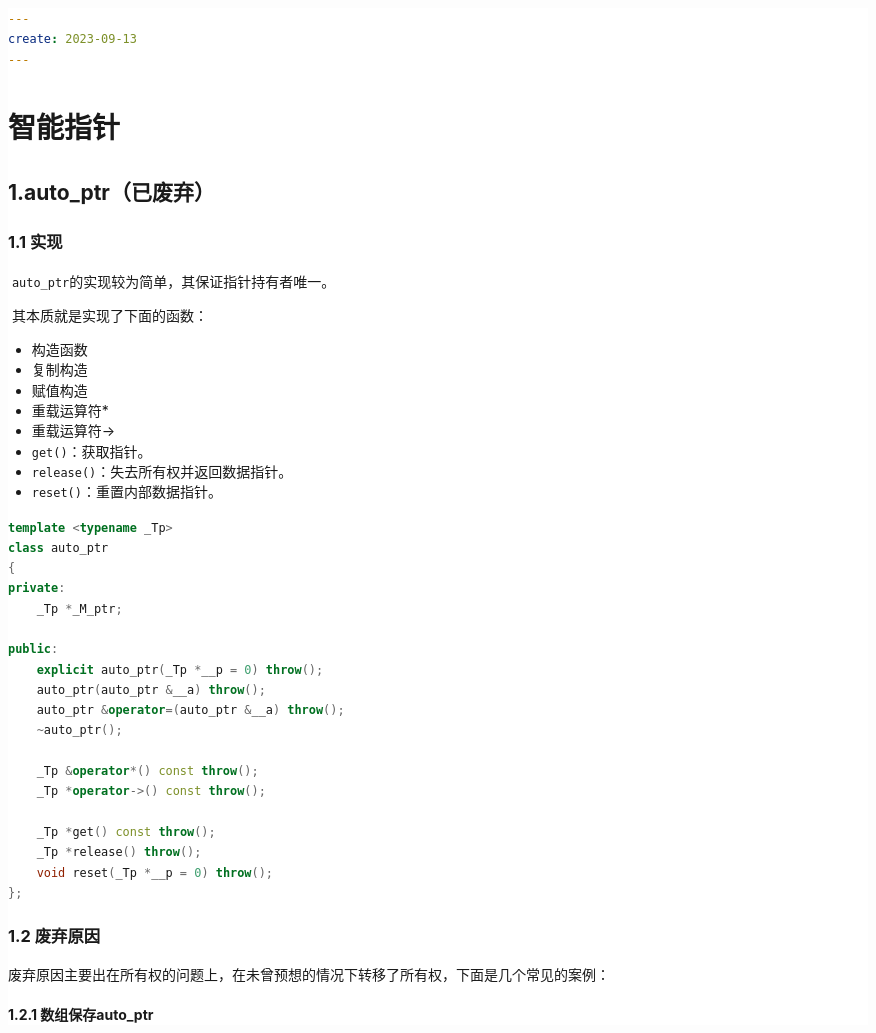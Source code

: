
 ```yaml
---
create: 2023-09-13
---
```

# 智能指针

## 1.auto_ptr（已废弃）

### 1.1 实现

​	`auto_ptr`的实现较为简单，其保证指针持有者唯一。

​	其本质就是实现了下面的函数：

* 构造函数
* 复制构造
* 赋值构造
* 重载运算符*
* 重载运算符->
* `get()`：获取指针。
* `release()`：失去所有权并返回数据指针。
* `reset()`：重置内部数据指针。

```C++
template <typename _Tp>
class auto_ptr
{
private:
    _Tp *_M_ptr;

public:
    explicit auto_ptr(_Tp *__p = 0) throw();
    auto_ptr(auto_ptr &__a) throw();
    auto_ptr &operator=(auto_ptr &__a) throw();
    ~auto_ptr();

    _Tp &operator*() const throw();
    _Tp *operator->() const throw();

    _Tp *get() const throw();
    _Tp *release() throw();
    void reset(_Tp *__p = 0) throw();
};
```

### 1.2 废弃原因

​	废弃原因主要出在所有权的问题上，在未曾预想的情况下转移了所有权，下面是几个常见的案例：

#### 1.2.1 数组保存auto_ptr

━━━━━━━━━━━━━━━━━━━━

§ TRY IT:
Throughout the material above, find lines holding the word "operator", then copy them.

§ FINISHED TASK:
    auto_ptr &operator=(auto_ptr &__a) throw();
    _Tp &operator*() const throw();
    _Tp *operator->() const throw();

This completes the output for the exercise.